Die Koalitionsverhandlungen zwischen CDU und Grünen in Schleswig-Holstein laufen. Beide Parteien haben sich schon auf grobe Eckpunkte für ein mögliches Bündnis geeinigt. Was steht drin im Sondierungspapier? Eine Übersicht.

    Daniel Günther (CDU), Ministerpräsident von Schleswig-Holstein, Monika Heinold, Spitzenkandidatin von Bündnis 90/Die Grünen zur Landtagswahl in Schleswig-Holstein und Aminata Touré, Spitzenkandidatin von Bündnis 90/Die Grünen zur Landtagswahl in Schleswig-Holstein, geben nach Sondierungsgesprächen beider Parteien ein gemeinsames Statement ab.
    Daniel Günther (CDU), Ministerpräsident von Schleswig-Holstein, Monika Heinold, Spitzenkandidatin von Bündnis 90/Die Grünen zur Landtagswahl in Schleswig-Holstein und Aminata Touré, Spitzenkandidatin von Bündnis 90/Die Grünen zur Landtagswahl in Schleswig-Holstein, geben nach Sondierungsgesprächen beider Parteien ein gemeinsames Statement ab. (picture alliance/dpa/Daniel Reinhardt)
    Bei der Landtagswahl in Schleswig-Holstein am 8. Mai hat die CDU die absolute Mehrheit nur um einen Sitz verfehlt. Obwohl den Christdemokraten damit auch nur ein weiterer Regierungspartner ausgereicht hätte, hatte der bisherige und wohl auch künftige Ministerpräsident Daniel Günther (CDU) zunächst versucht, eine Fortsetzung der seit 2017 regierenden Jamaika-Koalition aus CDU, Grünen und FDP zu ermöglichen. Darauf konnten sich Grüne und FDP bei Sondierungsgesprächen aber nicht einigen.
    Am 24. Mai haben sich CDU und Grüne, die als zweitstärkste Partei aus der Wahl hervorgegangen sind, auf ein Sondierungspapier verständigt. Auf dessen Grundlage finden seit dem 26. Mai Koalitionsverhandlungen statt.
    Der Zeitplan ist straff: Bis zum 22. Juni wollen Grüne und CDU einen Koalitionsvertrag vorlegen, der am 27. Juni auf Parteitagen abgesegnet und am Tag darauf offiziell unterschrieben werden soll. Am 29. Juni würde dann die Wahl des Ministerpräsidenten stattfinden.
    Das bisherige Sondierungspapier wurde bislang (Stand 3. Juni 2022) nur von den Grünen veröffentlicht und erläutert allenfalls wenige Einzelmaßnahmen zu den unterschiedlichen Themenfeldern. In dem Dokument sei der Geist einer schwarz-grünen Koalition festgehalten worden, sagte der amtierende Ministerpräsident Günther.
    Auch ohne (oder vielleicht wegen) bislang fehlender Detailschärfe ist klar, dass beide Parteien neben durchaus vorhandenen Gemeinsamkeiten auch ein ordentliches Maß an Kompromissbereitschaft mitbringen müssen, um einen Koalitionsvertrag auf die Beine zu stellen.

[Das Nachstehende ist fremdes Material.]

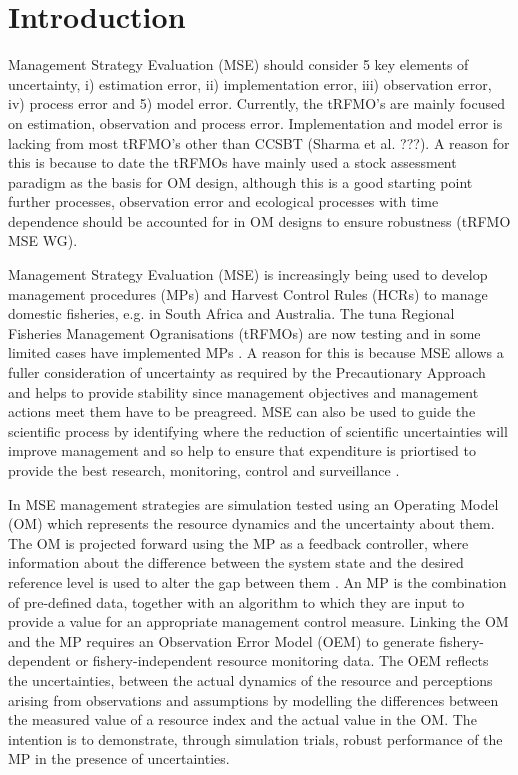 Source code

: \documentclass[%
nonumbib,      %
%
]{nrc1}                          %
\begin{document}
\section*{Introduction}

Management Strategy Evaluation (MSE) should consider 5 key elements of uncertainty, i) estimation error, ii) implementation error, iii) observation error, iv) process error and 5) model error. Currently, the tRFMO's are mainly focused on estimation, observation and process error. Implementation and model error is lacking from most tRFMO's other than CCSBT (Sharma et al. ???).  A reason for this is because to date the tRFMOs have mainly used a stock assessment paradigm as the basis for OM design, although this is a good starting point further processes, observation error and ecological processes with time dependence should be accounted for in OM designs to ensure robustness (tRFMO MSE WG). 


Management Strategy Evaluation (MSE) is increasingly being used to develop management procedures (MPs) and Harvest Control Rules (HCRs) to manage domestic fisheries, e.g. in South Africa and Australia. The tuna Regional Fisheries Management Ogranisations (tRFMOs) are now testing and in some limited cases have implemented MPs \citep{hillary2013sbthcr}. A reason for this is because MSE allows a fuller consideration of uncertainty as required by the Precautionary Approach \citep{garcia1996precautionary} and helps to provide stability since management objectives and management actions meet them have to be preagreed. MSE can also be used to guide the scientific process by identifying where the reduction of scientific uncertainties will improve management and so help to ensure that expenditure is priortised to provide the best research, monitoring, control  and surveillance \cite{fromentin2014spectre}. 

In MSE management strategies are simulation tested using an Operating Model (OM) which represents the resource dynamics and the uncertainty about them. The OM is projected forward using the MP as a feedback controller, where information about the difference between the system state and the desired reference level is used to alter the gap between them \citep{ramaprasad1983definition}. An MP is the combination of pre-defined data, together with an algorithm to which they are input to provide a value for an appropriate management control measure. Linking the OM and the MP requires an Observation Error Model (OEM) to generate fishery-dependent or fishery-independent resource monitoring data. The OEM reflects the uncertainties, between the actual dynamics of the resource and perceptions arising from observations and assumptions by modelling the differences between the measured value of a resource index and the actual value in the OM.  The intention is to demonstrate, through simulation trials, robust performance of the MP in the presence of uncertainties. 
\end{document}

    Klimaschutz, Energiewende und Biodiversität

    Das Papier benennt Schleswig-Holstein als das „Energiewendeland Nummer Eins“.
    „Wir wollen das erste klimaneutrale Industrieland werden und unsere Klimaziele schon früher als bisher geplant erreichen“, heißt es in dem Dokument. Dafür sollen unter anderem weitere Flächen für die Windkraft bereitgestellt werden.
    Genau darin – in den „weiteren Flächen“ – könnte allerdings Konfliktpotenzial zwischen beiden Parteien liegen. Ministerpräsident Daniel Günther von der CDU fordert, sich bei der Frage des Windkraftzubaus im Rahmen der existierenden Regionalpläne zu bewegen. In den Plänen ist festgehalten, dass zwei Prozent der Landesfläche in Schleswig-Holstein grundsätzlich für Windkraft zur Verfügung stehen. Die grüne Spitzenkandidatin Monika Heinold spricht sich hingegen dafür aus, künftig immerhin drei Prozent der Fläche zu nutzen. Nur so könnten die Ausbauziele noch erreicht werden.
    Obwohl sich im nördlichsten Bundesland schon seit vielen Jahren tausende Windräder an der Küste drehen, wurden in Schleswig-Holstein in der kompletten vergangenen Legislaturperiode keine neuen Anlagen errichtet. Hintergrund: 2015 hatte ein Gericht die Regionalpläne wegen verschiedener Verfahrensfehler für ungültig erklärt. Alleine die Neuentwicklung dauerte fünfeinhalb Jahre.  
    Eine weitere Hürde auf dem Weg zum Koalitionsvertrag dürfte der Streit um Abstandsregelungen zwischen Windrädern und Wohnhäusern sein: Während die CDU – und früher auch die FDP – die Abstände möglichst großen halten möchte (in Abhängigkeit zur Windrad-Höhe bis zu 1.000 Meter), sehen die Grünen dadurch den quantitativen Ausbau eher gefährdet.
    Des Weiteren, so legt das Papier nahe, haben die potenziellen künftigen Regierungspartner ein Hindernis identifiziert, das den Fortschritt der Energie- und der Verkehrswende bislang zu sehr bremse: zu langwierige Planungs- und Genehmigungsverfahren.
    Infrastrukturprojekte sollen schneller umgesetzt werden können, die Verfahren künftig zudem einfacher und digital werden.
    Mit Blick auf die Abdeckung des ÖPNV in Schleswig-Holstein kündigen die Grünen im Sondierungspapier eine Mobilitätsgarantie an. Das Ziel: Alle Orte von morgens bis abends erreichbar machen. Dafür setze man auf vernetzte Mobilitätskonzepte, heißt es – und außerdem: „Wir werden die landesweiten, günstigen ÖPNV-Tickets für junge Menschen ausweiten. Wir wollen die E-Mobilität stärken. Schienen, Straßen und Radwege sind wichtige Verkehrsadern in unserem Land, die wir auf dem Weg hin zu einem klimaneutralen Industrieland weiterentwickeln werden.“
     Zudem möchte die künftige Landesregierung dem Artensterben entgegenwirken und eine Biodiversitätsstrategie ausarbeiten. Angekündigt wird: „Wir werden die Bedeutung der Meere, Moore und Wälder für den Arten- und Klimaschutz verstärkt in den Blick nehmen.“

    Bildung

    „Jedes Kind soll die besten Chancen unabhängig vom Einkommen der Eltern erhalten“, heißt es in dem Sondierungspapier. Die Rede ist von „hervorragendem Unterricht in modern und digital ausgestatteten Schulen“.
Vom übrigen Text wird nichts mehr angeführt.